Когда падают осенние звезды, они скользят одну секунду, две секунды и нет их больше. Но иногда звезда падучая катится, захватывая полнеба, и после нее еще теплится световая полоса. Но вот она погасла, и нет следа ее явления. А иногда — иногда совсем иначе. Падучая звезда пролетела, разорвавшись огромным огненным шаром, и кто-то где-то, потом, совсем случайно и победно, найдет обломок не нашего мира, знак небесных полетов и горений, кусок небесного железа, метеорит. И этот гость иных миров надолго останется с нами, привлекая любопытные взоры. А кто-нибудь с душой тоскующей подойдет к такому обломку, и душе его сразу станет хорошо от сознанья малости здешнего и правды иного, далекого, куда влечется каждая хотящая душа. И тоскующий уйдет от такого свиданья освеженный, ступая по земле, как по звезде.
Та ночь была ночью ниспаденья небесного знака. А когда блаженные уснули, на осеннем небе поднялось и стало ворожить косвенным узором троезвездье Ориона.
Это было давно-давно. Это было полстолетия тому назад.
4
Новая Луна зовет Новую Луну, и девять Лун ведут свой вещий хоровод, зовут десятую. Любящий лик смотрит в любящий лик, и, когда любовь переплеснет через край, в тайности возникает новое существо, чтоб творить жизнь, чтоб любить освеженною новой любовью Землю и Звезды, Солнце и Луну, себя и цветы, себя и материнскую грудь, таинственнее которой в ее жизнетворчестве нет ничего среди таинств красоты.

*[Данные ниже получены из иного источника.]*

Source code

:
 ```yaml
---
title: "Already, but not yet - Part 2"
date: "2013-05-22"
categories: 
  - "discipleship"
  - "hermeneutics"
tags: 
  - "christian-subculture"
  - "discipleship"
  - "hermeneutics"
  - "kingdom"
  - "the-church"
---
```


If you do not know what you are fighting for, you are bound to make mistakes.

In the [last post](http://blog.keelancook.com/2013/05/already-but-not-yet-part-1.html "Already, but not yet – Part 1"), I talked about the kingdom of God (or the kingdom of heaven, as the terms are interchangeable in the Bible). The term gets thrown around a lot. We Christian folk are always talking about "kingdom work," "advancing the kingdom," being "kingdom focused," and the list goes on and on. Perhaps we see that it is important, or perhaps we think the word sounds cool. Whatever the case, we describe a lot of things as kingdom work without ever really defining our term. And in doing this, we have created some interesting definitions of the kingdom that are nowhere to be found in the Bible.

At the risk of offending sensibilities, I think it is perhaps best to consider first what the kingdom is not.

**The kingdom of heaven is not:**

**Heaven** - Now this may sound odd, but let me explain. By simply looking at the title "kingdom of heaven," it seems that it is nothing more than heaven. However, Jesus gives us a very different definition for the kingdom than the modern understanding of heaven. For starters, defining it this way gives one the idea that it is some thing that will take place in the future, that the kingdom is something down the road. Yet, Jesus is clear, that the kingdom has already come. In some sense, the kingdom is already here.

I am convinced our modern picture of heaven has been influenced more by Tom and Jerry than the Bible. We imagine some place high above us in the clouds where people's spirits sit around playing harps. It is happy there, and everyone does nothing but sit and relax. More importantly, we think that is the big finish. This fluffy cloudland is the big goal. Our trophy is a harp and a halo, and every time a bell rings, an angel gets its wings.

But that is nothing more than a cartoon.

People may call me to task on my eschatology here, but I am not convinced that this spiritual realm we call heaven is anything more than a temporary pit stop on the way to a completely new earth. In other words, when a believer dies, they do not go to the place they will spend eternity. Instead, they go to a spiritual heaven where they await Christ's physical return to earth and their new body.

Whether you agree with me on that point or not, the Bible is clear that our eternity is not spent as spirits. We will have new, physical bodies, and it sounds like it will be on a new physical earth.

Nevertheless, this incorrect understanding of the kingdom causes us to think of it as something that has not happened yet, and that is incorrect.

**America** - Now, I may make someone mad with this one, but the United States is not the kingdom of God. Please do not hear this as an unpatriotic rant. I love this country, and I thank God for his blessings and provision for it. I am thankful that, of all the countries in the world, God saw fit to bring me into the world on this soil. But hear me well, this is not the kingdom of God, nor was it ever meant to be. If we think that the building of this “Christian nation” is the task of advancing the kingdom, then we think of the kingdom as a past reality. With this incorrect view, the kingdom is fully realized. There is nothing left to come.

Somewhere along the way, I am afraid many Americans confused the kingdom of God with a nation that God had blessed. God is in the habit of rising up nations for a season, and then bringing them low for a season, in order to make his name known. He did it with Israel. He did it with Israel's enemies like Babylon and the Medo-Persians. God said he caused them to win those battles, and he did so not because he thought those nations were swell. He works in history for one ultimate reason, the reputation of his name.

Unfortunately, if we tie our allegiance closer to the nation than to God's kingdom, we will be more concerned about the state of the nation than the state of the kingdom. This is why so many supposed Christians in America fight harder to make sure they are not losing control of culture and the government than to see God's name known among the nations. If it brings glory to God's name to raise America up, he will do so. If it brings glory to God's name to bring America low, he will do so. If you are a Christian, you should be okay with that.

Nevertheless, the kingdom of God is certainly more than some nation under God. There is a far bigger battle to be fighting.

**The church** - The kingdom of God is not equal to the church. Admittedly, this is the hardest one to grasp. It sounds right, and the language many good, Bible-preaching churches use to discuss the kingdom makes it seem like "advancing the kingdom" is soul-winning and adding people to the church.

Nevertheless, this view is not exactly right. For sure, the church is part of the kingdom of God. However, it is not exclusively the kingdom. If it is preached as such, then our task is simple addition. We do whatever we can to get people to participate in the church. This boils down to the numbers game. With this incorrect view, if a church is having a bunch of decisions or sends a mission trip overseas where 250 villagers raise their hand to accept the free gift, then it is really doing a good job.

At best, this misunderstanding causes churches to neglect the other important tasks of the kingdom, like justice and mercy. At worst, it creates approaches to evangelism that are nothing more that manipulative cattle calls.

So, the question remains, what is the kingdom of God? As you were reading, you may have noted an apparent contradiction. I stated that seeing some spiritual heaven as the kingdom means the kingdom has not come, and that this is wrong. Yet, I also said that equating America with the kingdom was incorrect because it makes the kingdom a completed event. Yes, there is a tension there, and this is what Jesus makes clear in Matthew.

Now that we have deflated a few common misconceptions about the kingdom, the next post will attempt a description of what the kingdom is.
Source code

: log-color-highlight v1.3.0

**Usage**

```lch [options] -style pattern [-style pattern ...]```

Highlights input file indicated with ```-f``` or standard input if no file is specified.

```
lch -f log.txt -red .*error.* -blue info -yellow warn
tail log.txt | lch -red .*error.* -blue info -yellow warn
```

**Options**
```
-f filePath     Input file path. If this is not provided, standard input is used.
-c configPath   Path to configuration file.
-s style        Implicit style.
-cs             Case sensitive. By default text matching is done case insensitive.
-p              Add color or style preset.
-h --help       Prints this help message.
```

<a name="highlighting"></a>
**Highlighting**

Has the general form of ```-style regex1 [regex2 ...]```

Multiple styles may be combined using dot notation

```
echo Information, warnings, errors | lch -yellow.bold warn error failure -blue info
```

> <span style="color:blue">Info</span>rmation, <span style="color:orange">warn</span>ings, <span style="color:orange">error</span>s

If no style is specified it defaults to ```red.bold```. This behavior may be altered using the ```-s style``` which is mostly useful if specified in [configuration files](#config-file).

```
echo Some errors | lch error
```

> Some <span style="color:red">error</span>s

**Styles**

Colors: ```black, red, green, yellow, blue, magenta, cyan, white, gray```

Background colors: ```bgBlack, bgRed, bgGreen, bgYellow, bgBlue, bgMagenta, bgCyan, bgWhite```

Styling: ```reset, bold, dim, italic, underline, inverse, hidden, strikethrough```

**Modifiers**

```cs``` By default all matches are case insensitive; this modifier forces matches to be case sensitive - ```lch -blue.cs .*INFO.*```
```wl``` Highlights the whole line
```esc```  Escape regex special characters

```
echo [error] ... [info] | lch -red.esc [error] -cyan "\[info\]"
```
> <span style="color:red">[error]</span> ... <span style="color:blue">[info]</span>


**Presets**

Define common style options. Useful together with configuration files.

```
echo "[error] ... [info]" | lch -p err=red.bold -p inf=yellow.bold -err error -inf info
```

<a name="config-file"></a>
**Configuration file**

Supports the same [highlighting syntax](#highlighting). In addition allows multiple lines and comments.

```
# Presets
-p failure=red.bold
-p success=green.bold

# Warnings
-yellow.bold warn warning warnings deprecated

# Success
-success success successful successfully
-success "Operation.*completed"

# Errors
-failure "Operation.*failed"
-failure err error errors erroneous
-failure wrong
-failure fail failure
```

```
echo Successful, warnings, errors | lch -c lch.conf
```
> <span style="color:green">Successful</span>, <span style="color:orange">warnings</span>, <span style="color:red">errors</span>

В неистощимой сказке жизни, плещущей звездными водоворотами, женская тайна, материнское лоно, пребудет навсегда самым звездным знаком, пока будут в мире ночи и дни.
Девять Лун благостно колдуют в ворожбе меняющихся ликов. Девять белых прях прядут в запредельности белую ткань для новой жизни. И два целующиеся рта, из ночи в ночь, блаженны, в самозабвении, не чувствуя, не зная, что уже новая душа незримо начала жить на Земле, а девять белых прях, медленно и верно, ткут и прядут тонкую ткань свежего бытия, новое лунное тело, которое будет солнечно мыслить и солнечно любить.
Благо тому, кто зачат под верным звездным знаком. Благо той малой возникшей жизни, над которой ворожит любовь, одна любовь, двояко играющая в двух сердцах, мужском и женском. Через преграды вещества до тонкой среды доходит тонкий луч. И счастлив бывает в своей жизни тот, кто еще до рожденья был благословлен ликующим чужим счастьем, не чужим, родным, счастьем двоих, которым было так хорошо от ласки, что, играя друг с другом в игру блаженства, невольно они стали отцом и матерью. От боли не уйти ни одному живому. Но и над болью, которая должна прийти и придет, раз горевшее, полное счастье будет стоять далеким светом всю длительность жизненного времени, как долго стоит и не гаснет небесная риза Северного сиянья над холодным пространством обледеневшего Океана, где суровы ветры и причудливы живые существа.